Freitag, 5. Mai 2017

Sapa: 4 seasons a day


Sa Pa hieß das Ziel des letzten Wochenendes. Sa Pa ist ein kleiner Bergort nahe der chinesischen Grenze, der mittlerweile ähnlich seinen schweizerischen Pendants von Hotels, Restaurants und Ausrüstungsshops dominiert wird und sich darüber hinaus durch eine kulturelle Vielfalt der unzähligen Ethnien auszeichnet. Dank der Feiertage am 1. und 2. Mai (die Vietnamesen haben am 30. April 1975 den Krieg gegen die Amerikaner gewonnen, dieser Umstand und die Wiedervereinigung wird 2 Tage lang gefeiert), konnte ich die Bergluft ganze vier Tage genießen. Wir waren insgesamt zu fünft unterwegs. Da ein Teil allerdings Samstag noch arbeiten musste, machten wird uns zu zweit schon am Freitag auf den Weg. Die Anreise erfolgt mit einem "Sleeper-Bus", ein ulkiges Gefährt, das wie der Fahrende Ritter mit Betten ausgestattet ist. Ernie Prang saß zwar nicht am Steuer, die Fahrweise war trotzdem überraschend ähnlich und so waren wir schon um kurz vor 5 Uhr morgens am Ziel.

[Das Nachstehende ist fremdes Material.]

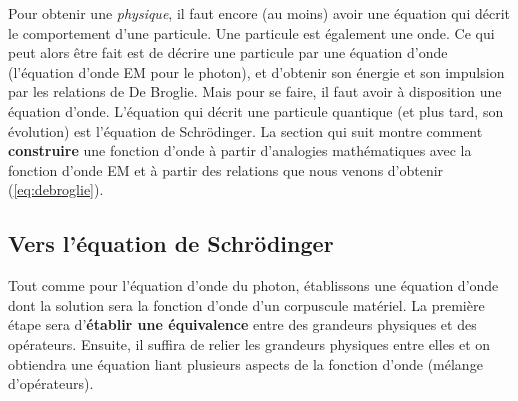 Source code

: \documentclass[12pt, a4paper]{book}
\begin{document}
Pour obtenir une \textit{physique}, il faut encore (au moins) avoir une équation qui décrit le comportement d'une particule. Une particule est également une onde. Ce qui peut alors être fait est de décrire une particule par une équation d'onde (l'équation d'onde EM pour le photon), et d'obtenir son énergie et son impulsion par les relations de De Broglie. Mais pour se faire, il faut avoir à disposition une équation d'onde. L'équation qui décrit une particule quantique (et plus tard, son évolution) est l'équation de Schrödinger. La section qui suit montre comment \textbf{construire} une fonction d'onde à partir d'analogies mathématiques avec la fonction d'onde EM et à partir des relations que nous venons d'obtenir (\ref{eq:debroglie}).

\subsection{Vers l'équation de Schrödinger}
Tout comme pour l'équation d'onde du photon, établissons une équation d'onde dont la solution sera la fonction d'onde d'un corpuscule matériel. La première étape sera d'\textbf{établir une équivalence} entre des grandeurs physiques et des opérateurs. Ensuite, il suffira de relier les grandeurs physiques entre elles et on obtiendra une équation liant plusieurs aspects de la fonction d'onde (mélange d'opérateurs).\\
\end{document}
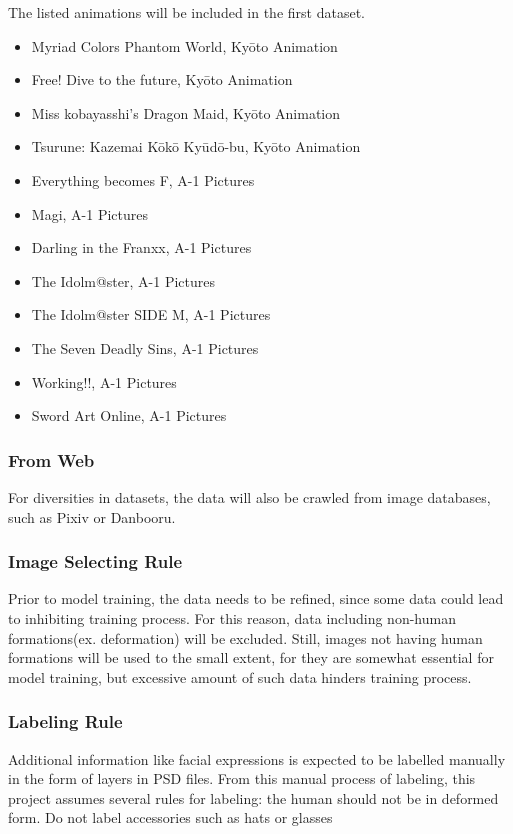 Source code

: \documentclass{article}
\begin{document}
The listed animations will be included in the first dataset.
\begin{itemize}
\item Myriad Colors Phantom World, Kyōto Animation
\item Free! Dive to the future, Kyōto Animation
\item Miss kobayasshi's Dragon Maid, Kyōto Animation
\item Tsurune: Kazemai Kōkō Kyūdō-bu, Kyōto Animation

\item Everything becomes F, A-1 Pictures
\item Magi, A-1 Pictures
\item Darling in the Franxx, A-1 Pictures
\item The Idolm@ster, A-1 Pictures
\item The Idolm@ster SIDE M, A-1 Pictures
\item The Seven Deadly Sins, A-1 Pictures
\item Working!!, A-1 Pictures
\item Sword Art Online, A-1 Pictures
\end{itemize}

\subsubsection{From Web}

For diversities in datasets, the data will also be crawled from image databases, such as Pixiv or Danbooru.

\subsubsection{Image Selecting Rule}

Prior to model training, the data needs to be refined, since some data could lead to inhibiting training process. For this reason, data including non-human formations(ex. deformation) will be excluded. Still, images not having human formations will be used to the small extent, for they are somewhat essential for model training, but excessive amount of such data hinders training process.

\subsubsection{Labeling Rule}
Additional information like facial expressions is expected to be labelled manually in the form of layers in PSD files. From this manual process of labeling, this project assumes several rules for labeling:
    the human should not be in deformed form.
    Do not label accessories such as hats or glasses \newline
\end{document}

Der erste Eindruck beschränkte sich auf einen Radius von 3 Metern, so dicht war der Nebel. Und es war unfassbar kalt. Jetzt machte plötzlich auch das Konzept der Frühstücks-Pho Sinn. Aufgewärmt ging es dann zum Roller-Verleih. Nach einer übermäßig detaillierten Einweisung bretterten wir anschließend den Rest des Tages über Bergstraßen. Jedenfalls hatte ich das Gefühl wir wären schnell unterwegs, tatsächlich gab es niemanden der uns nicht überholte. Nachdem sich der Nebel etwas gelichtet hatte, war der Ausblick eine Pracht. Grüne Hügel, kleine Dörfer, Wasserfälle und Babyschweine. Zu den richtigen Reisterrassen wanderten wir dann am nächsten Tag, als auch der Rest der Crew eingetroffen war. Zusammen mit unserem liebenswürdigen Guide Su Linh, die zur Gruppe der Black Hmong gehört, wanderten wir durch sonnendurchflutete Täler, matschige Hügel hinab und die Reisterrassen hinauf. Der Reis wird in Sa Pa lediglich einmal im Jahr geerntet und dient hauptsächlich der Ernährung der dort lebenden Menschen. Zurzeit werden die kleinen Terrassen bestellt oder sind gerade frisch bepflanzt. In einigen konnte man bereits leuchtend grüne Halme erkennen.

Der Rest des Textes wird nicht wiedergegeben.